Women played key roles in the development of printing from the beginning, says a professor of book art who is scheduled to speak Friday at the New Mexico History Museum in downtown Santa Fe.
Kathleen Walkup, a professor at Mills College in Oakland, Calif., said that by 1476, two decades after the invention of the printing press, Roman Catholic nuns were setting type in Florence, Italy.
By the 1600s, Charlotte Guillard was Paris’ most successful publisher. Although French law then did not allow women to own property, Guillard was allowed to keep her dead husband’s printing press so the widow and her family would not become burdens on the state.
“As a press owner, she had to feed and house all of the apprentices and everybody up to the level of a master printer, so she had a huge obligation even beyond business owning,” Walkup said of Guillard. “She basically ran a boarding house at the same time and supported several nieces and nephews.”
By the late 1700s, Anne Franklin, sister-in-law of Benjamin Franklin, had taken over her dead husband’s printing business, trained her daughters to set type and published almanacs, political tracts and an early novel.
Benjamin’s younger brother, James, “was a reluctant printer,” Walkup said. “He was apprenticed to his brother. He ran away a few times and he clearly wasn’t very engaged in the whole process, whereas Anne seems to have really taken to it. She became the postmistress of Rhode Island and the first official printer of Rhode Island.”
Virginia Woolf is best known as an essayist and novelist of London’s Bloomsbury Group in the early 20th century. Less known is her and her husband’s foray into printing, beginning in 1917 when they set up a small printing press in their dining room.
“A lot of the impetus was people were not wanting to publish Virginia because it was that sort of modernist work that Stein and Joyce, Eliot and Pound [were doing]. Especially for Virginia, being a woman, her work was not being embraced at that time by the publishing establishment,” Walkup said. “Part of it was therapeutic — to help Virginia around her depressive episodes — and partly because they wanted to have a voice in what was being produced and published.”
Walkup said she’s not worried about printing becoming a dead art.
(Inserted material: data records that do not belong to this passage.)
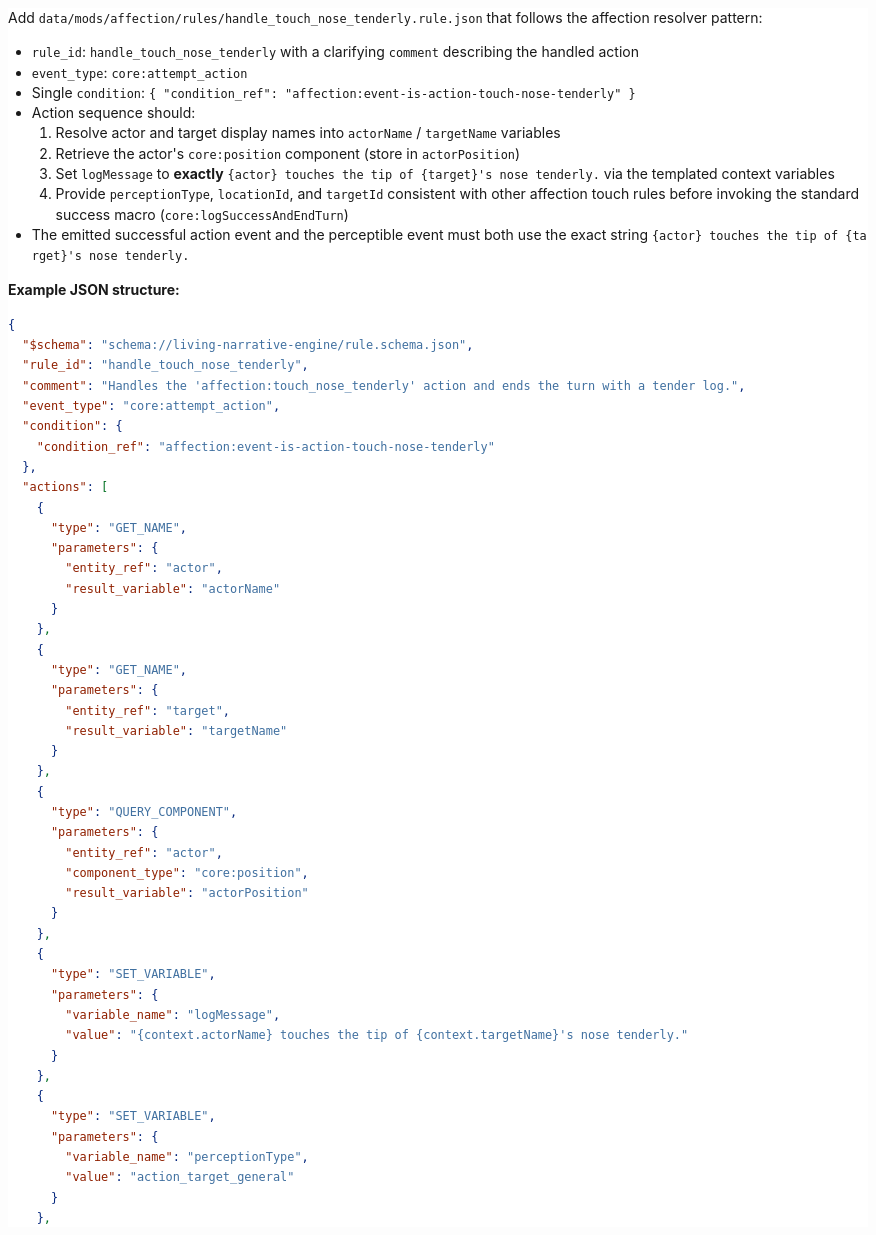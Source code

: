 Add `data/mods/affection/rules/handle_touch_nose_tenderly.rule.json` that follows the affection resolver pattern:

- `rule_id`: `handle_touch_nose_tenderly` with a clarifying `comment` describing the handled action
- `event_type`: `core:attempt_action`
- Single `condition`: `{ "condition_ref": "affection:event-is-action-touch-nose-tenderly" }`
- Action sequence should:
  1. Resolve actor and target display names into `actorName` / `targetName` variables
  2. Retrieve the actor's `core:position` component (store in `actorPosition`)
  3. Set `logMessage` to **exactly** `{actor} touches the tip of {target}'s nose tenderly.` via the templated context variables
  4. Provide `perceptionType`, `locationId`, and `targetId` consistent with other affection touch rules before invoking the standard success macro (`core:logSuccessAndEndTurn`)
- The emitted successful action event and the perceptible event must both use the exact string `{actor} touches the tip of {target}'s nose tenderly.`

**Example JSON structure:**

```json
{
  "$schema": "schema://living-narrative-engine/rule.schema.json",
  "rule_id": "handle_touch_nose_tenderly",
  "comment": "Handles the 'affection:touch_nose_tenderly' action and ends the turn with a tender log.",
  "event_type": "core:attempt_action",
  "condition": {
    "condition_ref": "affection:event-is-action-touch-nose-tenderly"
  },
  "actions": [
    {
      "type": "GET_NAME",
      "parameters": {
        "entity_ref": "actor",
        "result_variable": "actorName"
      }
    },
    {
      "type": "GET_NAME",
      "parameters": {
        "entity_ref": "target",
        "result_variable": "targetName"
      }
    },
    {
      "type": "QUERY_COMPONENT",
      "parameters": {
        "entity_ref": "actor",
        "component_type": "core:position",
        "result_variable": "actorPosition"
      }
    },
    {
      "type": "SET_VARIABLE",
      "parameters": {
        "variable_name": "logMessage",
        "value": "{context.actorName} touches the tip of {context.targetName}'s nose tenderly."
      }
    },
    {
      "type": "SET_VARIABLE",
      "parameters": {
        "variable_name": "perceptionType",
        "value": "action_target_general"
      }
    },
```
In fact, she said, she leaves the room whenever someone starts talking the death of the book.
“I think the shift into e-readers and more digital content has actually turned the focus back on the material object of the book,” she said. “It’s actually having a positive impact on the idea of artists and scholars examining the role of the book as a material or object of expressive form in ways that didn’t seem terribly relevant to a lot of people when I started back in the mid ’70s.”